4 Spare rib pork chops
Salt and black pepper
2 garlic cloves, peeled and chopped
½ teaspoon dried mixed herbs
1 teaspoon Dijon mustard
2 tablespoon oil
2 onions, peeled and sliced
4 apples (any kind), sliced into wedges, core and seeds removed
Marinade the pork chops with salt, pepper, 1 tablespoon Manuka honey, garlic cloves, mixed herbs and Dijon mustard, 3 hours.
Preheat the oven to gas mark 5. Pour the oil in the pan and when the pan is hot, cook the pork chops for 5 minutes on each side. You may have to fry the pork chops in batches, if your frying pan is not big enough. Transfer the pork chops to a plate.

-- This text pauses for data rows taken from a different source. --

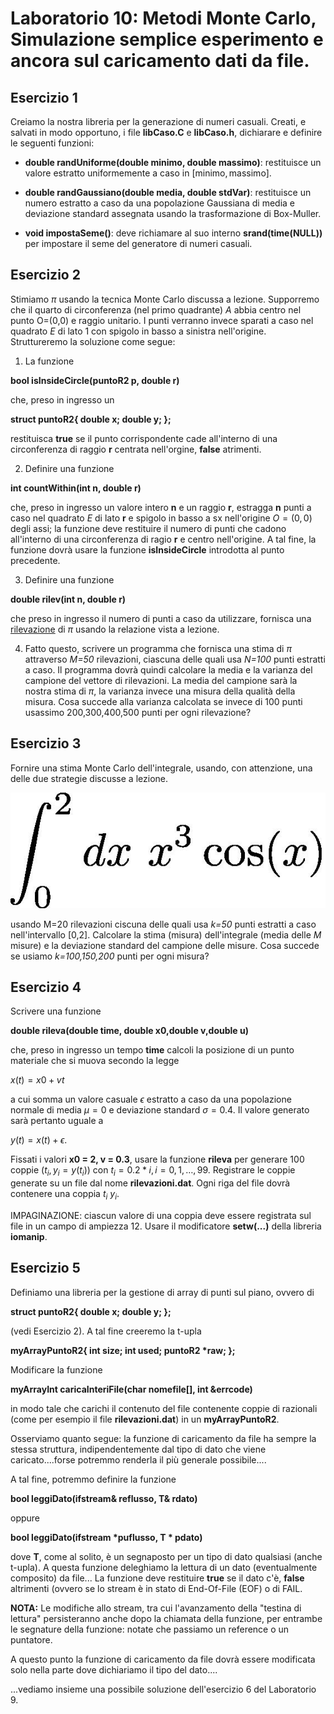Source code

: # Laboratorio 10: Metodi Monte Carlo, Simulazione semplice esperimento e ancora sul caricamento dati da file.

## Esercizio 1

Creiamo la nostra libreria per la generazione di numeri casuali. Creati, e salvati in modo opportuno, i file __libCaso.C__ e __libCaso.h__, dichiarare e definire le seguenti funzioni:

- __double randUniforme(double minimo, double massimo)__: restituisce un valore estratto uniformemente a caso in $[\text{minimo},\text{massimo}]$.

- __double randGaussiano(double media, double stdVar)__: restituisce un numero estratto a caso da una popolazione Gaussiana di media e deviazione standard assegnata usando la trasformazione di Box-Muller.

- __void impostaSeme()__: deve richiamare al suo interno __srand(time(NULL))__ per impostare il seme del generatore di numeri casuali.


## Esercizio 2
Stimiamo $\pi$ usando la tecnica Monte Carlo discussa a lezione. Supporremo che il quarto di  circonferenza (nel primo quadrante) _A_ abbia centro nel punto O=(0,0) e raggio unitario. I punti verranno invece sparati a caso nel quadrato _E_ di lato 1 con spigolo in basso a sinistra nell'origine.  Struttureremo la soluzione come segue:

1. La funzione 

__bool isInsideCircle(puntoR2 p, double r)__

 che, preso in ingresso un 
 
 __struct puntoR2{
   double x;
   double y;
 };__
 
  restituisca __true__ se il punto corrispondente cade all'interno di una circonferenza di raggio __r__ centrata nell'orgine, __false__ atrimenti. 

2. Definire una funzione 

__int countWithin(int n, double r)__

che, preso in ingresso un valore intero __n__ e un raggio __r__, estragga __n__ punti a caso nel quadrato _E_ di lato __r__ e spigolo in basso a sx nell'origine $O=(0,0)$ degli assi; la funzione deve restituire il numero di punti che cadono all'interno di una circonferenza di ragio __r__ e centro nell'origine. A tal fine, la funzione dovrà usare la funzione __isInsideCircle__ introdotta al punto precedente.

3. Definire una funzione

__double rilev(int n, double r)__

che preso in ingresso il numero di punti a caso da utilizzare, fornisca una <u>rilevazione</u> di $\pi$ usando la relazione vista a lezione. 

4. Fatto questo, scrivere un programma che fornisca una stima di $\pi$ attraverso _M=50_ rilevazioni, ciascuna delle quali usa _N=100_ punti estratti a caso. Il programma dovrà quindi calcolare la media e la varianza del campione del vettore di rilevazioni. La media del campione sarà  la nostra stima di $\pi$, la varianza invece una misura della qualità  della misura. Cosa succede alla varianza calcolata se invece di 100 punti usassimo 200,300,400,500  punti per ogni rilevazione?


## Esercizio 3
Fornire una stima Monte Carlo dell'integrale, usando, con attenzione, una delle due strategie discusse a lezione.

 ![](integrale.jpeg)
 
 usando M=20 rilevazioni ciscuna delle quali usa _k=50_ punti estratti a caso nell'intervallo [0,2]. Calcolare la stima (misura) dell'integrale (media delle _M_ misure) e la deviazione standard del campione delle misure. Cosa succede se usiamo _k=100,150,200_ punti per ogni misura? 


 ## Esercizio 4

 Scrivere una funzione

 __double rileva(double time, double x0,double v,double u)__

 che, preso in ingresso un tempo __time__ calcoli la posizione  di un punto materiale che si muova secondo la legge

 $x(t) = x0 + v t$

 a cui somma un valore casuale $\epsilon$  estratto a caso da una popolazione normale di media $\mu=0$ e deviazione standard $\sigma = 0.4$. Il valore generato sarà pertanto uguale a 

 $y(t) = x(t)+ \epsilon$.

 Fissati i valori __x0 = 2, v = 0.3__, usare la funzione __rileva__ per generare 100 coppie $(t_i,y_i = y(t_i))$ con $t_i = 0.2 * i, i=0,1,\ldots,99$. Registrare le coppie generate su un file dal nome __rilevazioni.dat__. Ogni riga del file dovrà contenere una coppia $t_i$ $y_i$. 
 
 IMPAGINAZIONE: ciascun valore di una coppia deve essere registrata sul file in un campo di ampiezza 12. Usare il modificatore __setw(...)__ della libreria __iomanip__.

 ## Esercizio 5

 Definiamo una libreria per la gestione di array di punti sul piano, ovvero di 

 __struct puntoR2{
   double x;
   double y;
 };__

 (vedi Esercizio 2). A tal fine creeremo la t-upla

 __myArrayPuntoR2{
   int size;
   int used;
   puntoR2 *raw;
 };__

 Modificare la funzione 

 __myArrayInt caricaInteriFile(char nomefile[], int &errcode)__

 in modo tale che carichi il contenuto del file contenente coppie di razionali (come per esempio il file __rilevazioni.dat__) in un __myArrayPuntoR2__.

 Osserviamo quanto segue: la funzione di caricamento da file ha sempre la stessa struttura, indipendentemente dal tipo di dato che viene caricato....forse potremmo renderla il più generale possibile....

 A tal fine, potremmo definire la funzione

 __bool leggiDato(ifstream& reflusso, T& rdato)__

 oppure

 __bool leggiDato(ifstream *puflusso, T * pdato)__

 dove __T__, come al solito, è un segnaposto per un tipo di dato qualsiasi (anche t-upla). A questa funzione deleghiamo la lettura di un dato (eventualmente composito) da file... La funzione deve restituire __true__ se il dato c'è, __false__ altrimenti (ovvero se lo stream è in stato di End-Of-File (EOF) o di FAIL.
 
 __NOTA:__ Le modifiche allo stream, tra cui l'avanzamento della "testina di lettura" persisteranno anche dopo la chiamata della funzione, per entrambe le segnature della funzione: notate che passiamo un reference o un puntatore.

 A questo punto la funzione di caricamento da file dovrà  essere modificata solo nella parte dove dichiariamo il tipo del dato....

 ...vediamo insieme una possibile soluzione dell'esercizio 6 del Laboratorio 9.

In the same griddle pan, pour the Manuka cider, 2 tablespoons of Manuka honey, onions and apples and cook on a medium heat for 10 minutes, stirring the onions and apples occasionally.
Place the pork chops, onions, apples and cider-honey sauce in an oven dish. Cook for around 30 minutes on the top shelf, turning over once or until the pork chops are cooked.